As a network engineer, I frequently analyze IPFIX (IP Flow Information Export) data to understand how traffic traverses our network. When a packet travels from source to destination, it passes through multiple routers, and each router exports flow records showing where it forwarded the traffic next. The challenge is reconstructing the complete path from these individual hop records.

This is a perfect use case for recursive CTEs, SQL's way of following parent-child relationships through connected records. But here's what I've learned: this exact same pattern shows up constantly across completely different domains:

Network routing: Following packets through routers (my original problem)
Package delivery: Tracking shipments through distribution centers
Manufacturing: Tracing components through assembly stages
Org charts: Navigating reporting hierarchies
File systems: Traversing directory structures
Supply chains: Following products from supplier to customer

The algorithm doesn't care what you're tracing, it just follows links until there are no more links to follow. Once you master this pattern, you'll recognize it everywhere.

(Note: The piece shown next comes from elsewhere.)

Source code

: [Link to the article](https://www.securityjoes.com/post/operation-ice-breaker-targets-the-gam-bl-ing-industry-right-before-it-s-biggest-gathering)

I've adapted my network flow query here to use package delivery as the example because it's more intuitive, but the SQL structure is identical.

The Problem

Given individual point-to-point records, reconstruct the complete journey:

Individual records show:
- Boston Hub → Chicago Sort
- Chicago Sort → Denver Hub  
- Denver Hub → San Francisco Delivery
- San Francisco Delivery → (delivered)

Need to produce:
Boston Hub → Chicago Sort → Denver Hub → San Francisco Delivery

The Data Model

Table definition

Click the "Run" button to create the tables.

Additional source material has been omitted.